Pull every line containing "minus" from the entries.

Data records
★ ★ ★ ★

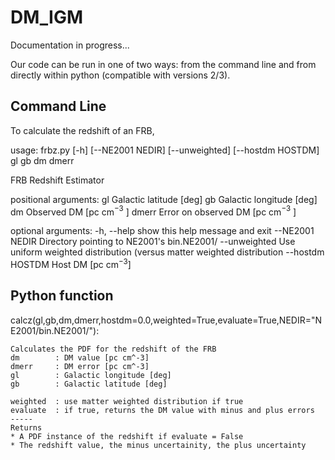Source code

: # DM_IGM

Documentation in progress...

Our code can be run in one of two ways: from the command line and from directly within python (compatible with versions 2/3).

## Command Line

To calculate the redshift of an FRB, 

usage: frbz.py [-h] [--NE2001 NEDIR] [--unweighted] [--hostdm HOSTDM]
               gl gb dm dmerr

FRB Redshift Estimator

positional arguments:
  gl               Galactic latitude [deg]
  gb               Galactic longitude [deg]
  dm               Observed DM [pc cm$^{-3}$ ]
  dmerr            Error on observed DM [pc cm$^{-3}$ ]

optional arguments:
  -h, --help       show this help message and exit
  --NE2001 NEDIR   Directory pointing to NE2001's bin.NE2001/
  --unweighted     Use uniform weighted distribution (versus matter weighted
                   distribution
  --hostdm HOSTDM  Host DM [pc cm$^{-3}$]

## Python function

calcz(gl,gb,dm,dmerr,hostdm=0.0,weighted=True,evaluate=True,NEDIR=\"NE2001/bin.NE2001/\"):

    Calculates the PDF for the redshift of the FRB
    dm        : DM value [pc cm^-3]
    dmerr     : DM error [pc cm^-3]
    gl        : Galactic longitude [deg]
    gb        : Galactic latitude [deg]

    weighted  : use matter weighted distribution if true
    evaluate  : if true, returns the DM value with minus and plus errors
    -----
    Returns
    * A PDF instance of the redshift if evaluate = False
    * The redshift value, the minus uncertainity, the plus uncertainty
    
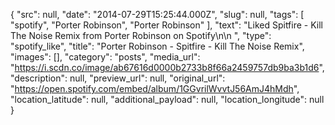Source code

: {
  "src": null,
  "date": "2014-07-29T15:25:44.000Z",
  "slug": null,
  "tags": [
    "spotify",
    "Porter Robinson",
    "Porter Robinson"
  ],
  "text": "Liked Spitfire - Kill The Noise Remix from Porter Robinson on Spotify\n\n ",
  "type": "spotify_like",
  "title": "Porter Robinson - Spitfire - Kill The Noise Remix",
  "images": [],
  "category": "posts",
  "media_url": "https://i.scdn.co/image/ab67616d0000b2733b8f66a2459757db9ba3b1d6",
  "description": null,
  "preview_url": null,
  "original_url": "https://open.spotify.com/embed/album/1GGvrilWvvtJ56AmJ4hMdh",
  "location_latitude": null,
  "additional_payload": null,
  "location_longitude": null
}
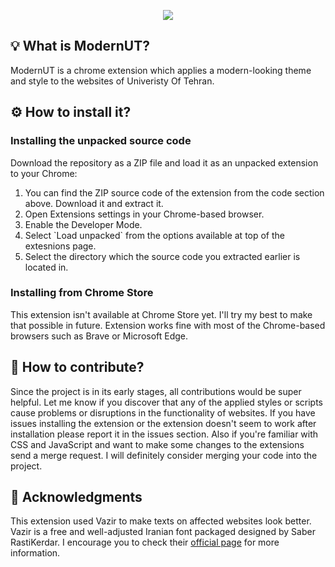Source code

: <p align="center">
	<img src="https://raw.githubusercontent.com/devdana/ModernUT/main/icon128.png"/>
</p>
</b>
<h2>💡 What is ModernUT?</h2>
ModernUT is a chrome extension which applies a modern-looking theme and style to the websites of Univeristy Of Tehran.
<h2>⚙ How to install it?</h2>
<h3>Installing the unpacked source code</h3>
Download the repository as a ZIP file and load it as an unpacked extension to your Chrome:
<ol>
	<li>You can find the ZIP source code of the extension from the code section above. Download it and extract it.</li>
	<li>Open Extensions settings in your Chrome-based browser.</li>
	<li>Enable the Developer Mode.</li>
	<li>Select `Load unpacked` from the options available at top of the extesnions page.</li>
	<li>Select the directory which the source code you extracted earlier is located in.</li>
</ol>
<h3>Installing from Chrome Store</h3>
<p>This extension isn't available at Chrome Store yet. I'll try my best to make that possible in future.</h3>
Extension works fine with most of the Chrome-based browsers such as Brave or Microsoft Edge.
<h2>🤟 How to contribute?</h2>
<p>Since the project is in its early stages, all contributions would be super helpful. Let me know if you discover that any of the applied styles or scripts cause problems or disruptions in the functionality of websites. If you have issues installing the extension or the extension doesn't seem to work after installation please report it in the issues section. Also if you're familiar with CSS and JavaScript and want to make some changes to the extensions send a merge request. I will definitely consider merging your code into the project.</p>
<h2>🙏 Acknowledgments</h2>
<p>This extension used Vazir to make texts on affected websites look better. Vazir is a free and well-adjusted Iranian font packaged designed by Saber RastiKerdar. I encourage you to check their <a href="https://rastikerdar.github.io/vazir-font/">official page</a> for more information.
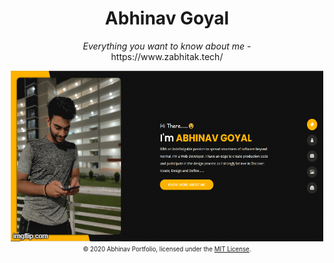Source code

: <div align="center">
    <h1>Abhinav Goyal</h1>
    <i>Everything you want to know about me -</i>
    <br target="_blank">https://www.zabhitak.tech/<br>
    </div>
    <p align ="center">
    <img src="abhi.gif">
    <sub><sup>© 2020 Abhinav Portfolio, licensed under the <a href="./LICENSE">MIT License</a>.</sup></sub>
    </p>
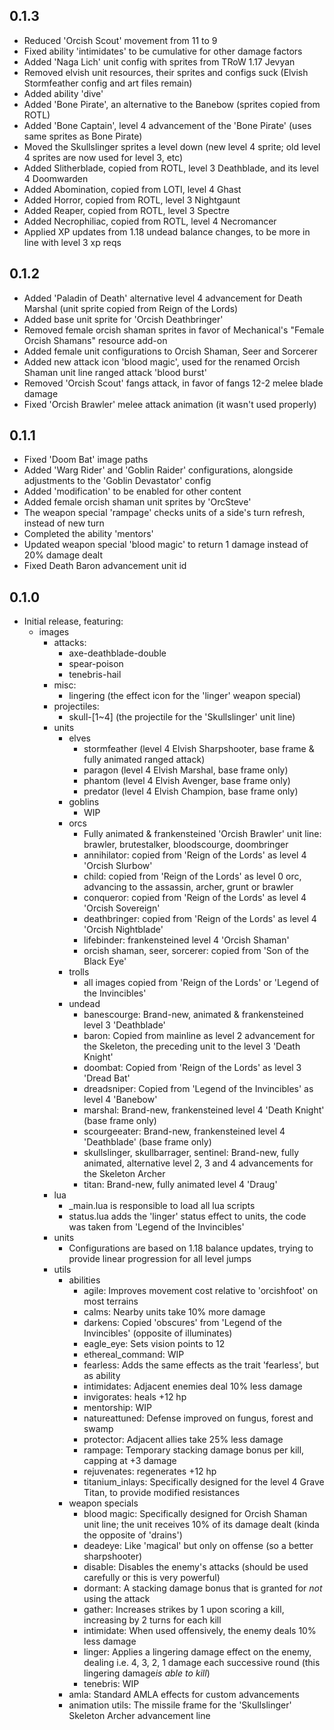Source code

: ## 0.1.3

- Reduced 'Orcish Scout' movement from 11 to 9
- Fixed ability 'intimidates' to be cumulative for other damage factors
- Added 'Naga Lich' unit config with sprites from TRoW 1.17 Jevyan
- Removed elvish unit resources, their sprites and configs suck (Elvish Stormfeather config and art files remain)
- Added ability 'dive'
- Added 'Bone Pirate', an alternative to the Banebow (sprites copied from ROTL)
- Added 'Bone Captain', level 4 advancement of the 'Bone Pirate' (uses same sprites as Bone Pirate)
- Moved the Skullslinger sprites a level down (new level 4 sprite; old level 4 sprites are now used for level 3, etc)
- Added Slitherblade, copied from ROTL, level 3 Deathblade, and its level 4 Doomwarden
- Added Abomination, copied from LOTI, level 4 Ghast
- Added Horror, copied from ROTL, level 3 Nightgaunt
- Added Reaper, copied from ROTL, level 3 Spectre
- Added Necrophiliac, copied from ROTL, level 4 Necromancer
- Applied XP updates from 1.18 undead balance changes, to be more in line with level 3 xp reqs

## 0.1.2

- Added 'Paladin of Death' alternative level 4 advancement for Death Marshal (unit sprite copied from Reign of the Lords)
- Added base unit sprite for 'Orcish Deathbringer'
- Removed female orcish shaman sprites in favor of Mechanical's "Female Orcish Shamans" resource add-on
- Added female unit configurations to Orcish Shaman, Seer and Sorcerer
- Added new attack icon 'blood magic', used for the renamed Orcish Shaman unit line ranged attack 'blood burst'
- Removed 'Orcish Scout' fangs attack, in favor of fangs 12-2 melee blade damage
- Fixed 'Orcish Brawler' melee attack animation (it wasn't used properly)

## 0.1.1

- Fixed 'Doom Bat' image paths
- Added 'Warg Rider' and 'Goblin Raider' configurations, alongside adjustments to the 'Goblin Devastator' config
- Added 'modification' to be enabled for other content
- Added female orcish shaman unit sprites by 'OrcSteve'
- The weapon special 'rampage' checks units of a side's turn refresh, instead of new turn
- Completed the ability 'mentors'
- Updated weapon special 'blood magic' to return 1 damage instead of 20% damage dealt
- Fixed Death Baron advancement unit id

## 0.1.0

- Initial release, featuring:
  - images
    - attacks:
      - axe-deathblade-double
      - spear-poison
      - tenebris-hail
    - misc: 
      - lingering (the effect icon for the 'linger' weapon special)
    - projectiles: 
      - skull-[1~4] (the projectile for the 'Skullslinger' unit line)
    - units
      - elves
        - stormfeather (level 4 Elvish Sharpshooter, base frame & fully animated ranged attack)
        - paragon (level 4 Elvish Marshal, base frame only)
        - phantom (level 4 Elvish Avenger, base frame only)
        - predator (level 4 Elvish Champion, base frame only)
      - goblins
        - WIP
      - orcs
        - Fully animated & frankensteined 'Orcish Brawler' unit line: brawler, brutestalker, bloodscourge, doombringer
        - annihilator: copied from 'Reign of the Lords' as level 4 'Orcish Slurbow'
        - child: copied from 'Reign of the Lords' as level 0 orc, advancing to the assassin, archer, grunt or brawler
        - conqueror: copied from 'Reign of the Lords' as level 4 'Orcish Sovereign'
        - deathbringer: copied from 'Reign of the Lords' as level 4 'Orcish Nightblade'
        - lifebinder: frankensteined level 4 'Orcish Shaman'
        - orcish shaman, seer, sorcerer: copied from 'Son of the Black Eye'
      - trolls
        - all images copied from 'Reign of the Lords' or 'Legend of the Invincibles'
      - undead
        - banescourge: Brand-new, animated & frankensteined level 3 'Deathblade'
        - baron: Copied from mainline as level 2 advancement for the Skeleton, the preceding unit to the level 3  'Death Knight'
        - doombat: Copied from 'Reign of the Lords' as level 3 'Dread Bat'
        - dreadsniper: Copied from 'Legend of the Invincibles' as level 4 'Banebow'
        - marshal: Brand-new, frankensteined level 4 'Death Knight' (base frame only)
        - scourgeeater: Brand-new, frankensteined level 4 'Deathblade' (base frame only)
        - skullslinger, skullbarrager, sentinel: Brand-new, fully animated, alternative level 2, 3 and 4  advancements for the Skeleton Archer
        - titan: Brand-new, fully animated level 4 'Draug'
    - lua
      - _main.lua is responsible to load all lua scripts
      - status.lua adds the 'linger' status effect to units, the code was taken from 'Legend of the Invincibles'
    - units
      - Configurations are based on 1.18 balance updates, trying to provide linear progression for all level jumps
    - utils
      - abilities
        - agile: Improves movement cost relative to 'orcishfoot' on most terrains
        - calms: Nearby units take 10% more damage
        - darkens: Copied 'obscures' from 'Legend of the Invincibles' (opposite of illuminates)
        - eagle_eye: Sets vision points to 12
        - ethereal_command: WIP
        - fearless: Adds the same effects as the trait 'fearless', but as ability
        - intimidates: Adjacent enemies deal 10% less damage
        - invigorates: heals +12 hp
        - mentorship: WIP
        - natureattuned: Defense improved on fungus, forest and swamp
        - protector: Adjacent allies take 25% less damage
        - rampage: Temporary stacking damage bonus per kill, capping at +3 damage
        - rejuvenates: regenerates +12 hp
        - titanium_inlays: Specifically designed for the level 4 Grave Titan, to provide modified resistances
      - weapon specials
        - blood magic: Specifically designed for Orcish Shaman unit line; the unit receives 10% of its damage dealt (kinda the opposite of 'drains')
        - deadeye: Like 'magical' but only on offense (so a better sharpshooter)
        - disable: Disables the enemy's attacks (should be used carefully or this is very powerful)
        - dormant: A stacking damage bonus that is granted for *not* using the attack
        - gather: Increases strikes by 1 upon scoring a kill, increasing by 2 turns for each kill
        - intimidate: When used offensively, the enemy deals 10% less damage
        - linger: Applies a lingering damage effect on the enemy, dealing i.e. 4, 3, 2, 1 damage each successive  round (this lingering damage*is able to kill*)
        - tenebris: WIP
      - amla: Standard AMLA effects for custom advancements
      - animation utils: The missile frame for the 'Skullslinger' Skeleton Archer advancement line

★ ★ ★ ★

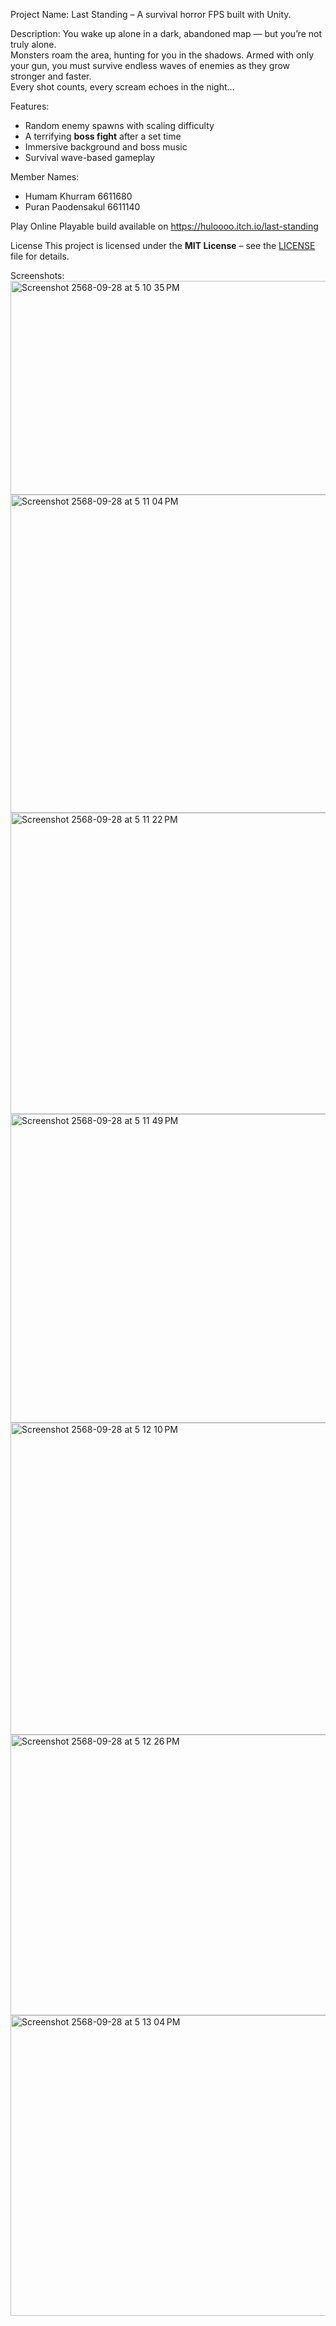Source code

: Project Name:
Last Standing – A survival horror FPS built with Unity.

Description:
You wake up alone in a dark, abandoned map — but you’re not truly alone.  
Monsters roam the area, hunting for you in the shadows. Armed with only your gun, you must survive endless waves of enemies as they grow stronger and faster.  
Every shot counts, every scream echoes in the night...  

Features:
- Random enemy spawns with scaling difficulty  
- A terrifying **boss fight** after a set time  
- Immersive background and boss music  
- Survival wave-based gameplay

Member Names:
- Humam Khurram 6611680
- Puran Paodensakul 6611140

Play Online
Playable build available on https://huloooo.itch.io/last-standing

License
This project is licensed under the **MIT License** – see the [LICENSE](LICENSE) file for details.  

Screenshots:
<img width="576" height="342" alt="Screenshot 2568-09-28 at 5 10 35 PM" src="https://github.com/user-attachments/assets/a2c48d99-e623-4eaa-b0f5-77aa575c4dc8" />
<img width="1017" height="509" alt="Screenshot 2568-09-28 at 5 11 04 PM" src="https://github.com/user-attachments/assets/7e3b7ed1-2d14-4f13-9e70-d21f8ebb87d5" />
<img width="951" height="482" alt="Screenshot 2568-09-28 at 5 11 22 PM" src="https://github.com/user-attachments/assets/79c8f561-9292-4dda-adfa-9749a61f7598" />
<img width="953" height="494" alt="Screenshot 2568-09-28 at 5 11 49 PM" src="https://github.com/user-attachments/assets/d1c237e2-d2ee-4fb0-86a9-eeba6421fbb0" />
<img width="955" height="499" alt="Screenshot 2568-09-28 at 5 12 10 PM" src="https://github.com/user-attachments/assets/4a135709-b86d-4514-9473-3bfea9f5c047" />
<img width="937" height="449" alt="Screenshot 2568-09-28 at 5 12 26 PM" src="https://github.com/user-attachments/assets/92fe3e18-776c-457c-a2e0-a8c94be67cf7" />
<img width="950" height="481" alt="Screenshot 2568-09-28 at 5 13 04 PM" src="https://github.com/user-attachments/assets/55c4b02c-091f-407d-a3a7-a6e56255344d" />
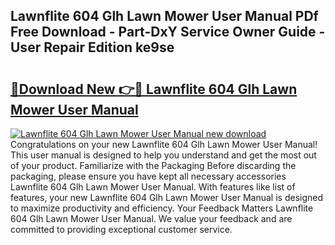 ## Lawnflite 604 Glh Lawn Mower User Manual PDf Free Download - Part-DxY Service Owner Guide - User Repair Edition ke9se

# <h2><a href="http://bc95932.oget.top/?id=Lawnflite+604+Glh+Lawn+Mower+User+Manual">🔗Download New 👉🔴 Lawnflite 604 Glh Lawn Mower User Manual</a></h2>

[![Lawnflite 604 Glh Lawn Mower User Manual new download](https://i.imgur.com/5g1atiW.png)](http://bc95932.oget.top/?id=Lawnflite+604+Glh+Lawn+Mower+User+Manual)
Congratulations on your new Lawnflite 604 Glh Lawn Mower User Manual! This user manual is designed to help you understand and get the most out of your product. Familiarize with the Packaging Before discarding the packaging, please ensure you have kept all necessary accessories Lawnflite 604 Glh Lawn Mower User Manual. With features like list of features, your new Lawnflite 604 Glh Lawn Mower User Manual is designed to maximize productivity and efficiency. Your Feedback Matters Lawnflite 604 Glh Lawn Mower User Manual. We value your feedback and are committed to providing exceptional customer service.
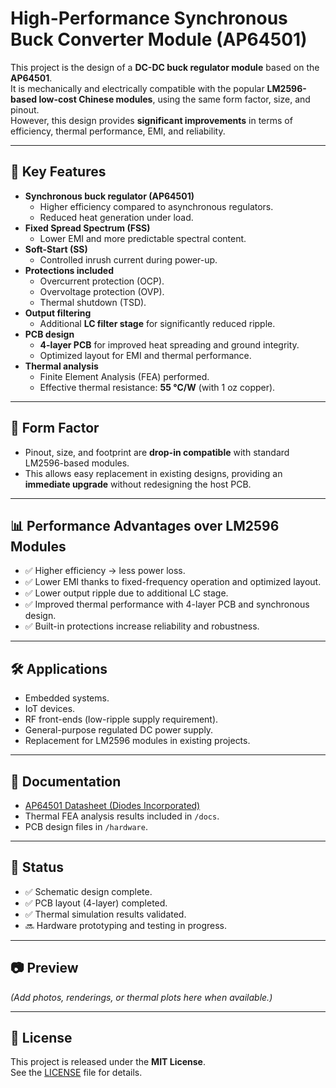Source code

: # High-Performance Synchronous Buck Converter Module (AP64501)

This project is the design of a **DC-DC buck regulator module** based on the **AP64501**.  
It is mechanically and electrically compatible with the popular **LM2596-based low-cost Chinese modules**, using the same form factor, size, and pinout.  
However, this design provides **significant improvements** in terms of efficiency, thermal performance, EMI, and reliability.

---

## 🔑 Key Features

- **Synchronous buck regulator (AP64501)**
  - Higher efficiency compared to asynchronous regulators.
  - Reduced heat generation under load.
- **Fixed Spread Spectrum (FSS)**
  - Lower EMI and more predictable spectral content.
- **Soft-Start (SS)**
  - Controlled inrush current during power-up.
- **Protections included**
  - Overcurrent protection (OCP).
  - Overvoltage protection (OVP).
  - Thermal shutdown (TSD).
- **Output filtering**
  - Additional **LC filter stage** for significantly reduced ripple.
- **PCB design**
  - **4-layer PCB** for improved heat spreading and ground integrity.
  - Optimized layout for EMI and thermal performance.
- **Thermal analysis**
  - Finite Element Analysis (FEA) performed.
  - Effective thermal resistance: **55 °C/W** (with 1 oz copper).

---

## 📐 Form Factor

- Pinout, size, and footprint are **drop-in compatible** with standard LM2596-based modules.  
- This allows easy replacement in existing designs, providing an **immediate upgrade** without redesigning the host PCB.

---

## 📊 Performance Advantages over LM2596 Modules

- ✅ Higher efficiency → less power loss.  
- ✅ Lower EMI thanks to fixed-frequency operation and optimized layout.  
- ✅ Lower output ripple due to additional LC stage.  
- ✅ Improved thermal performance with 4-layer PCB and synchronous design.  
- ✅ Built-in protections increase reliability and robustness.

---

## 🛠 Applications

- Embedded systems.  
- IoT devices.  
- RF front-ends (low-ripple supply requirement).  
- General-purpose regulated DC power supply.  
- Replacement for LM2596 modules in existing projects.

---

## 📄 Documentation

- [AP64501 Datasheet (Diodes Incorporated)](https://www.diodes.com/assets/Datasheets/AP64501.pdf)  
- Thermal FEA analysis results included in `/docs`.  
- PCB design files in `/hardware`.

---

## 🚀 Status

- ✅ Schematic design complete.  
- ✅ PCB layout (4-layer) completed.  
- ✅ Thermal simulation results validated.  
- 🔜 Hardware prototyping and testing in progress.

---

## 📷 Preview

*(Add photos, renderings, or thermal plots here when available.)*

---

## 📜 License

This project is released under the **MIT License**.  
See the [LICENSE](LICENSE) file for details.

★ ★ ★ ★

_Output of the exercise_.
    evaluate  : if true, returns the DM value with minus and plus errors
    * The redshift value, the minus uncertainity, the plus uncertainty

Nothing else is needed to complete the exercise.